Die Flüge sind bereits gebucht... am 17.12. sind wir gegen 14:00 in Miami - wir werden dann den Mietwagen übernehmen und direkt auf die Keys fahren... Wir haben mehrere Unterkünfte zur Auswahl - unser aktueller Favorit ist ein Houseboat an der Bayside von Key Largo. Das Hausboot liegt fest in einer kleinen marina und bekommt sehr gute Bewertungen. Wir werden für den gesamten Zeitraum ein Boot zum fischen mieten. Ich möchte sowohl Backcountry als auch an den Brücken, Riffs und im Ocean (nearshore) fischen. 

Ist Key Largo Bayside der richtige "place to stay" im Dezember? Was für ein Boot würdet ihr mieten um alles abzudecken? Sowas: 22´Angler Grand Bay oder ist was größeres besser für den Ocean? Kann ich mit den 25 Fuß Booten auch Backcountry fischen? Ich kann das Boot direkt an das Houseboat legen... Habt Ihr eine Idee wie lange man mit dem Boot von der Florida Bay ins Meer braucht? Gibt es da noch Durchfahrten/ Kanäle außer Grouper Creek/ Dusenburg Creek oder Tavernier Creek?

Bestimmt hat der eine oder andere Florida Spezialist einen guten Tipp auf Lager... dank der vielen Threads ist die Tacklefrage bereits geklärt...

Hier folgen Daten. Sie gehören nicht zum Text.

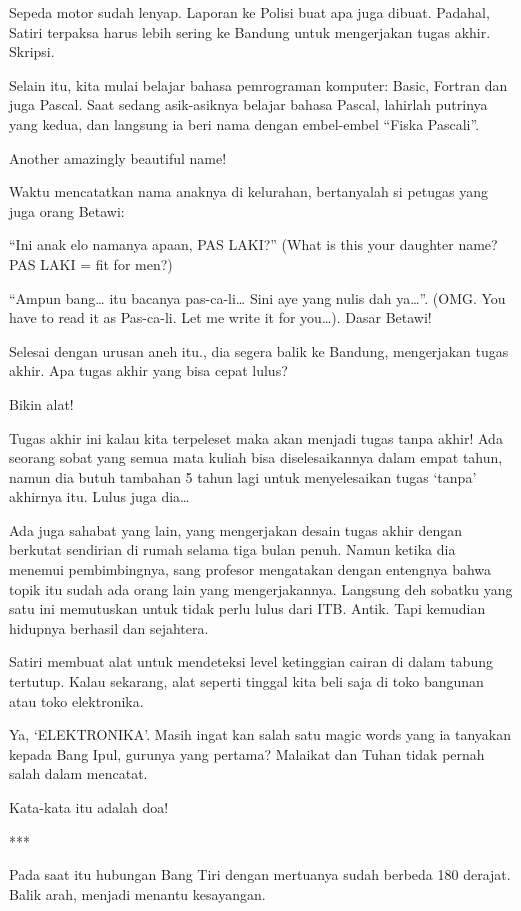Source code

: Sepeda motor sudah lenyap. Laporan ke Polisi buat apa juga dibuat. Padahal, Satiri terpaksa harus lebih sering ke Bandung untuk mengerjakan tugas akhir. Skripsi.

Selain itu, kita mulai belajar bahasa pemrograman komputer: Basic, Fortran dan juga Pascal. Saat sedang asik-asiknya belajar bahasa Pascal, lahirlah putrinya yang kedua, dan langsung ia beri nama dengan embel-embel “Fiska Pascali”.

Another amazingly beautiful name!

Waktu mencatatkan nama anaknya di kelurahan, bertanyalah si petugas yang juga orang Betawi:

“Ini anak elo namanya apaan, PAS LAKI?” (What is this your daughter name? PAS LAKI = fit for men?)

“Ampun bang… itu bacanya pas-ca-li… Sini aye yang nulis dah ya…”. (OMG. You have to read it as Pas-ca-li. Let me write it for you…). Dasar Betawi!

Selesai dengan urusan aneh itu., dia segera balik ke Bandung, mengerjakan tugas akhir. Apa tugas akhir yang bisa cepat lulus?

Bikin alat!

Tugas akhir ini kalau kita terpeleset maka akan menjadi tugas tanpa akhir! Ada seorang sobat yang semua mata kuliah bisa diselesaikannya dalam empat tahun, namun dia butuh tambahan 5 tahun lagi untuk menyelesaikan tugas ‘tanpa’ akhirnya itu. Lulus juga dia…

Ada juga sahabat yang lain, yang mengerjakan desain tugas akhir dengan berkutat sendirian di rumah selama tiga bulan penuh. Namun ketika dia menemui pembimbingnya, sang profesor mengatakan dengan entengnya bahwa topik itu sudah ada orang lain yang mengerjakannya. Langsung deh sobatku yang satu ini memutuskan untuk tidak perlu lulus dari ITB. Antik. Tapi kemudian hidupnya berhasil dan sejahtera.

Satiri membuat alat untuk mendeteksi level ketinggian cairan di dalam tabung tertutup. Kalau sekarang, alat seperti tinggal kita beli saja di toko bangunan atau toko elektronika.

Ya, ‘ELEKTRONIKA’. Masih ingat kan salah satu magic words yang ia tanyakan kepada Bang Ipul, gurunya yang pertama? Malaikat dan Tuhan tidak pernah salah dalam mencatat.

Kata-kata itu adalah doa!

***

Pada saat itu hubungan Bang Tiri dengan mertuanya sudah berbeda 180 derajat. Balik arah, menjadi menantu kesayangan.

Fürs leichte Trolling werde ich mir zwei Ruten leihen - alles andere nehme ich mit:

Illex Ashura Pepper s 210 ml + Stella 2500 FE (Backcountry ultralight, Köderfische)
Illex Ashura Pepper s 240 m + Stella 3000 FE (Snook, Trout, Redfish, Shrimp)
Illex Deliverance s 270 mh + Stella 4000 SW (Snook, Trout, Redfish, Permit, Bonefish, Livebait)
Illex Deliverance s 220 xh + Stella 5000 SW (Snapper, Grouper, Baracuda, Livebait)
Illex Ashura Waifeu 250 h + Stella 8000 SW (Große Grouper, Tarpon, Wracks und Brücken)

Solltet ihr dazu noch Anmerkungen haben, bin ich für jede Idee dankbar.... Villeicht habt ihr ja auch eine Empfehlung für einen Guide, der sowohl Backcountry als auch Ocean drauf hat?! 

Am 30.12. fahren wir nach Miami... Hotel in South Beach ist bereits gebucht. Ich würde gerne einen Abend (Nightfishing) mit einem Guide unter den Brücken von Miami auf Tarpon fischen... hat das schon mal jemand gemacht? Könnt ihr einen Guide empfehlen? Habt ihr sonst noch "anglerische" Ideen für Miami?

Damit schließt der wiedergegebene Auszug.